Navigation

Gibraltar Not Awarded Culvert Replacement Grant

The Town of Gibraltar was not awarded a grant from the Great Lakes Restoration Initiative (GLRI) that would have paid for a replacement of the culvert on the highway over Fish Creek (the creek, not the community).

Matt Schaeve, environmental analysis and review specialist with the Department of Natural Resources (DNR), applied for the grant in Fish Creek in tandem with the ongoing Fish Creek watershed research and upcoming Hwy. 42 resurface project through the town.

“That cost-benefit of how much it’s going to be for the amount of habitat restored, it just didn’t score enough points,” said Schaeve.
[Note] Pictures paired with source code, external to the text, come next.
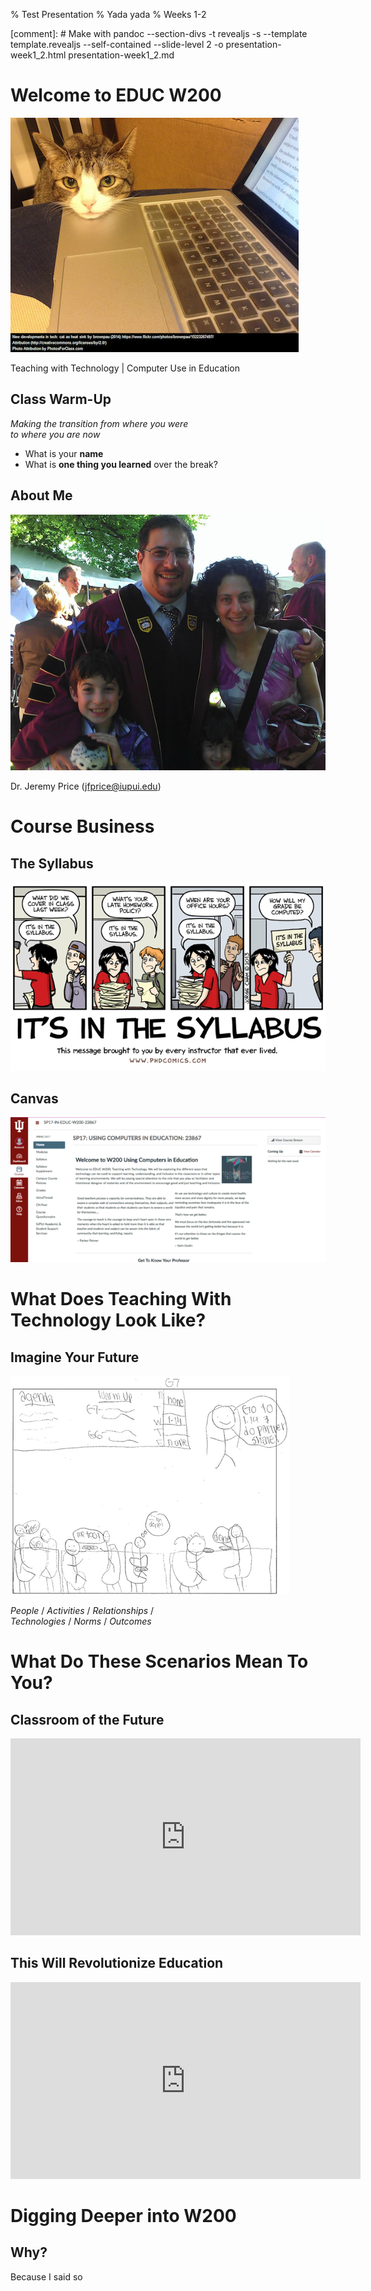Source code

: % Test Presentation
% Yada yada
% Weeks 1-2

[comment]: # Make with pandoc --section-divs -t revealjs -s --template template.revealjs --self-contained --slide-level 2 -o presentation-week1_2.html presentation-week1_2.md

# Welcome to EDUC W200

![](media/week1/slide1-cat.png)

Teaching with Technology | Computer Use in Education

## Class Warm-Up

*Making the transition from where you were<br />to where you are now*

* What is your **name**
* What is **one thing you learned** over the break?

## About Me

![](media/week1/family.png)

Dr. Jeremy Price (jfprice@iupui.edu)

# Course Business

## The Syllabus

![](media/week1/syllabus.gif)

## Canvas

![](media/week1/canvas.png)

# What Does Teaching With Technology Look Like?

## Imagine Your Future

![](media/week1/drawing.png)

*People* / *Activities* / *Relationships* /<br />*Technologies* / *Norms* / *Outcomes*

# What Do These Scenarios Mean To You?

## Classroom of the Future

<iframe width="560" height="315" src="https://www.youtube.com/embed/kUWwfcJ1-jQ" frameborder="0" allowfullscreen></iframe>

## This Will Revolutionize Education

<iframe width="560" height="315" src="https://www.youtube.com/embed/GEmuEWjHr5c" frameborder="0" allowfullscreen></iframe>

# Digging Deeper into W200

## Why?
Because I said so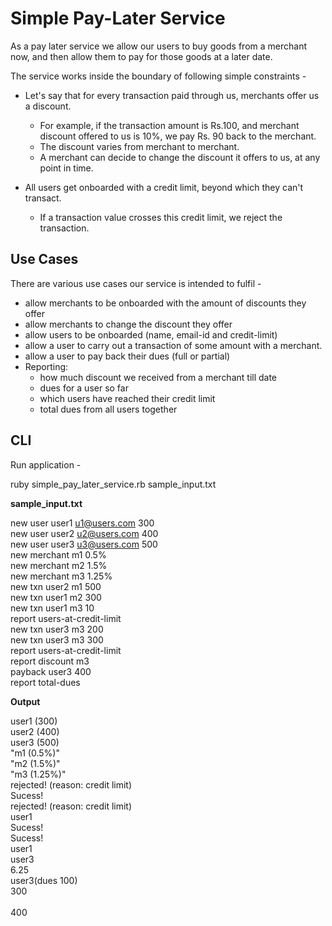 # Simple Pay-Later Service

As a pay later service we allow our users to buy goods from a merchant now, and then allow
them to pay for those goods at a later date.


The service works inside the boundary of following simple constraints -

* Let's say that for every transaction paid through us, merchants offer us a discount.
  * For example, if the transaction amount is Rs.100, and merchant discount offered
    to us is 10%, we pay Rs. 90 back to the merchant.
  * The discount varies from merchant to merchant.
  * A merchant can decide to change the discount it offers to us, at any point in time.
  
* All users get onboarded with a credit limit, beyond which they can't transact.
  * If a transaction value crosses this credit limit, we reject the transaction.
  

## Use Cases

There are various use cases our service is intended to fulfil -

* allow merchants to be onboarded with the amount of discounts they offer
* allow merchants to change the discount they offer
* allow users to be onboarded (name, email-id and credit-limit)
* allow a user to carry out a transaction of some amount with a merchant.
* allow a user to pay back their dues (full or partial)
* Reporting:
  * how much discount we received from a merchant till date
  * dues for a user so far
  * which users have reached their credit limit
  * total dues from all users together
  

## CLI

Run application - 

ruby simple_pay_later_service.rb sample_input.txt

**sample_input.txt**

new user user1 u1@users.com 300<br />
new user user2 u2@users.com 400 <br />
new user user3 u3@users.com 500<br />
new merchant m1 0.5%<br />
new merchant m2 1.5%<br />
new merchant m3 1.25%<br />
new txn user2 m1 500<br />
new txn user1 m2 300<br />
new txn user1 m3 10<br />
report users-at-credit-limit<br />
new txn user3 m3 200<br />
new txn user3 m3 300<br />
report users-at-credit-limit<br />
report discount m3<br />
payback user3 400<br />
report total-dues<br />

**Output**

user1 (300)<br />
user2 (400)<br />
user3 (500)<br />
"m1 (0.5%)"<br />
"m2 (1.5%)"<br />
"m3 (1.25%)"<br />
rejected! (reason: credit limit)<br />
Sucess!<br />
rejected! (reason: credit limit)<br />
user1<br />
Sucess!<br />
Sucess!<br />
user1<br />
user3<br />
6.25<br />
user3(dues 100)<br />
300<br /><br />
400<br />



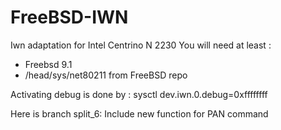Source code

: FreeBSD-IWN
===========

Iwn adaptation for Intel Centrino N 2230
You will need at least :
- Freebsd 9.1
- /head/sys/net80211 from FreeBSD repo 

Activating debug is done by : 
sysctl dev.iwn.0.debug=0xffffffff

Here is branch split_6:
Include new function for PAN command
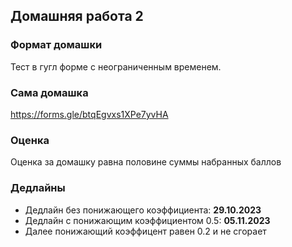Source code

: ## Домашняя работа 2


### Формат домашки

Тест в гугл форме с неограниченным временем.


### Сама домашка

https://forms.gle/btqEgvxs1XPe7yvHA


### Оценка

Оценка за домашку равна половине суммы набранных баллов


### Дедлайны

- Дедлайн без понижающего коэффициента: **29.10.2023**
- Дедлайн с понижающим коэффициентом 0.5: **05.11.2023**
- Далее понижающий коэффицент равен 0.2 и не сгорает
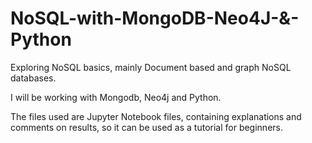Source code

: # NoSQL-with-MongoDB-Neo4J-&-Python

Exploring NoSQL basics, mainly Document based and graph NoSQL databases. 

I will be working with Mongodb, Neo4j and Python. 

The files used are Jupyter Notebook files, containing explanations and comments on results, so it can be used as a tutorial for beginners. 
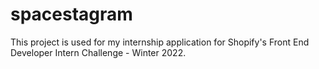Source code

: # spacestagram
This project is used for my internship application for Shopify's Front End Developer Intern Challenge - Winter 2022.
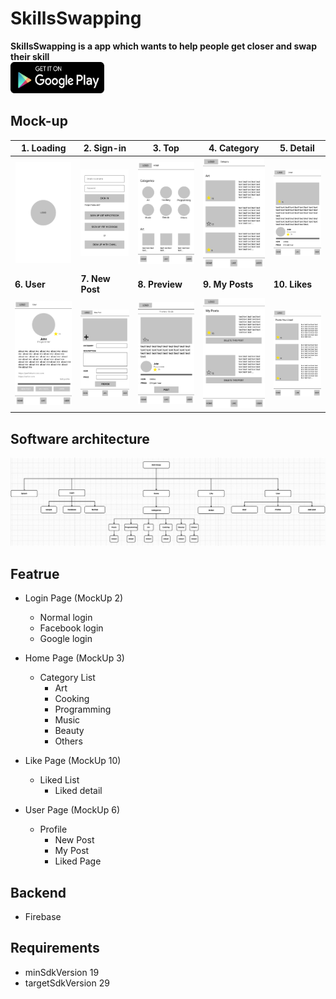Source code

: # SkillsSwapping

**SkillsSwapping is a app which wants to help people get closer and swap their skill** <br />
<img src="/pic/get_it_on_google_play.png" width="150" height="50">

## Mock-up

|**1. Loading**|**2. Sign-in**|**3. Top**|**4. Category**|**5. Detail**|
|---|---|---|---|---|
|![](pic/page01.png)|![](pic/page02.png)|![](pic/page03.png)|![](pic/page04.png)|![](pic/page05.png)|
|**6. User**|**7. New Post**|**8. Preview**|**9. My Posts**|**10. Likes**|
|![](pic/page06.png)|![](pic/page07.png)|![](pic/page08.png)|![](pic/page09.png)|![](pic/page10.png)|

## Software architecture
![](pic/architecture.png)

## Featrue
* Login Page (MockUp 2)
  * Normal login <br />
  * Facebook login <br />
  * Google login <br />

* Home Page (MockUp 3)
  * Category List <br />
     * Art <br />
     * Cooking <br />
     * Programming <br />
     * Music <br />
     * Beauty <br />
     * Others <br />

* Like Page (MockUp 10)
  * Liked List <br />
    * Liked detail <br />

* User Page (MockUp 6)
  * Profile <br />
    * New Post<br />
    * My Post<br />
    * Liked Page<br />

## Backend
* Firebase

## Requirements
* minSdkVersion 19
* targetSdkVersion 29
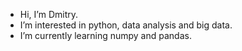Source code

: - Hi, I’m Dmitry.
- I’m interested in python, data analysis and big data.
- I’m currently learning numpy and pandas.
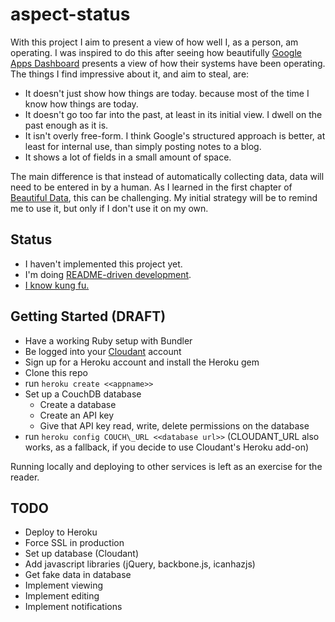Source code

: # aspect-status

With this project I aim to present a view of how well I, as a person, am operating.
I was inspired to do this after seeing how beautifully [Google Apps Dashboard](http://www.google.com/appsstatus#hl=en) presents a view of how their systems have been operating.
The things I find impressive about it, and aim to steal, are:

* It doesn't just show how things are today. because most of the time I know how things are today.
* It doesn't go too far into the past, at least in its initial view.
  I dwell on the past enough as it is.
* It isn't overly free-form.
  I think Google's structured approach is better, at least for internal use, than simply posting notes to a blog.
* It shows a lot of fields in a small amount of space.

The main difference is that instead of automatically collecting data, data will need to be entered in by a human.
As I learned in the first chapter of [Beautiful Data](), this can be challenging.
My initial strategy will be to remind me to use it, but only if I don't use it on my own.

## Status

* I haven't implemented this project yet.
* I'm doing [README-driven development](http://tom.preston-werner.com/2010/08/23/readme-driven-development.html).
* [I know kung fu.](http://www.youtube.com/watch?v=EmEPXXJ4sKw)


## Getting Started (DRAFT)

*   Have a working Ruby setup with Bundler
*   Be logged into your [Cloudant](https://cloudant.com/) account
*   Sign up for a Heroku account and install the Heroku gem
*   Clone this repo
*   run `heroku create <<appname>>`
*   Set up a CouchDB database
    *   Create a database
    *   Create an API key
    *   Give that API key read, write, delete permissions on the database
*   run `heroku config COUCH\_URL <<database url>>` 
    (CLOUDANT\_URL also works, as a fallback, if you decide to use Cloudant's Heroku add-on)

Running locally and deploying to other services is left as an exercise for the reader.

## TODO

* Deploy to Heroku
* Force SSL in production
* Set up database (Cloudant)
* Add javascript libraries (jQuery, backbone.js, icanhazjs)
* Get fake data in database
* Implement viewing
* Implement editing
* Implement notifications

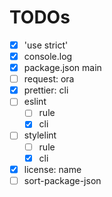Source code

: # TODOs

- [x] 'use strict'
- [x] console.log
- [x] package.json main
- [ ] request: ora
- [x] prettier: cli
- [ ] eslint
  - [ ] rule
  - [x] cli
- [ ] stylelint
  - [ ] rule
  - [x] cli
- [x] license: name
- [ ] sort-package-json
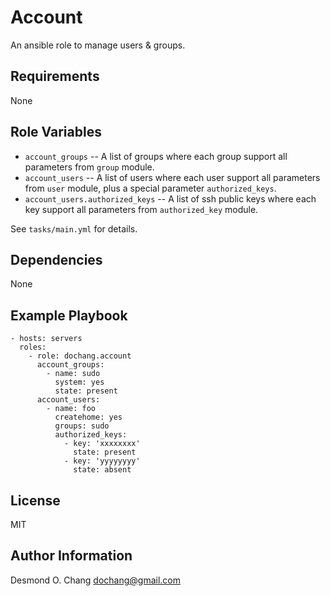 Account
=======

An ansible role to manage users & groups.

Requirements
------------

None

Role Variables
--------------

  - `account_groups` -- A list of groups where each group support all
    parameters from `group` module.
  - `account_users` -- A list of users where each user support all parameters
    from `user` module, plus a special parameter `authorized_keys`.
  - `account_users.authorized_keys` -- A list of ssh public keys where each key
    support all parameters from `authorized_key` module.

See `tasks/main.yml` for details.

Dependencies
------------

None

Example Playbook
----------------

    - hosts: servers
      roles:
        - role: dochang.account
          account_groups:
            - name: sudo
              system: yes
              state: present
          account_users:
            - name: foo
              createhome: yes
              groups: sudo
              authorized_keys:
                - key: 'xxxxxxxx'
                  state: present
                - key: 'yyyyyyyy'
                  state: absent

License
-------

MIT

Author Information
------------------

Desmond O. Chang <dochang@gmail.com>
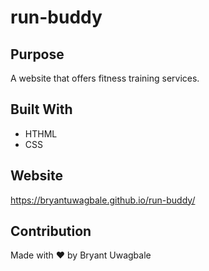 # run-buddy

## Purpose 
A website that offers fitness training services.

## Built With
* HTHML
* CSS

## Website
https://bryantuwagbale.github.io/run-buddy/

## Contribution
Made with ❤️ by Bryant Uwagbale
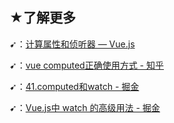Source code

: ## ★了解更多

➹：[计算属性和侦听器 — Vue.js](https://cn.vuejs.org/v2/guide/computed.html)

➹：[vue computed正确使用方式 - 知乎](https://zhuanlan.zhihu.com/p/72541791)

➹：[41.computed和watch - 掘金](https://juejin.im/post/5e97d9c5e51d4546e64c7422)

➹：[Vue.js中 watch 的高级用法 - 掘金](https://juejin.im/post/5ae91fa76fb9a07aa7677543)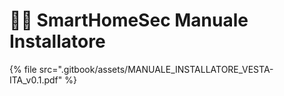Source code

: # 🧑‍🔧 SmartHomeSec Manuale Installatore



{% file src=".gitbook/assets/MANUALE_INSTALLATORE_VESTA-ITA_v0.1.pdf" %}
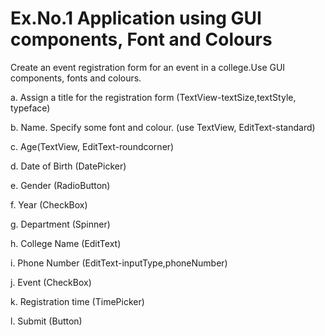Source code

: # Ex.No.1 Application using GUI components, Font and Colours 
Create an event registration form for an event in a college.Use GUI components, fonts and colours.

a. Assign a title for the registration form (TextView-textSize,textStyle, typeface)

b. Name. Specify some font and colour. (use TextView, EditText-standard)

c. Age(TextView, EditText-roundcorner)

d. Date of Birth (DatePicker)

e. Gender (RadioButton)

f. Year (CheckBox)

g. Department (Spinner)

h. College Name (EditText)

i. Phone Number (EditText-inputType,phoneNumber)

j. Event (CheckBox)

k. Registration time (TimePicker)

l. Submit (Button)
The Environmental Protection Agency (EPA), which administers the GLRI funds, had $6.8 million in available grant money for habitat protection and restoration projects. The EPA received grant proposals totaling more than $22 million and the Fish Creek project could not compete with other applications for those funds.

Schaeve said the culvert replacement would only have opened up the stream an additional half-mile before another dam prohibited flow again.

A 2012 study of fish passages around Green Bay found Fish Creek and Ephraim Creek, which crosses Hwy. 42 near Brookside Lane, to be important for improving fish passage. Shaeve also included Ephraim Creek restoration in the grant, but since water levels are much higher today than in 2012, Ephraim Creek did not score highly and was not awarded grant funds.

“That kind of kept it out of the initial consultation,” said Schaeve. “Fish Creek seems like the most realistic one to have a chance.”

The replacement of the culvert would have shut down both lanes of traffic on Hwy. 42 for an estimated six weeks in spring 2019, forcing a redirection of traffic around the entire downtown.

Dick Skare, town board chair, is confident that continued research on Fish Creek’s watershed will allow the town to pursue additional grant dollars to complete the project in the future.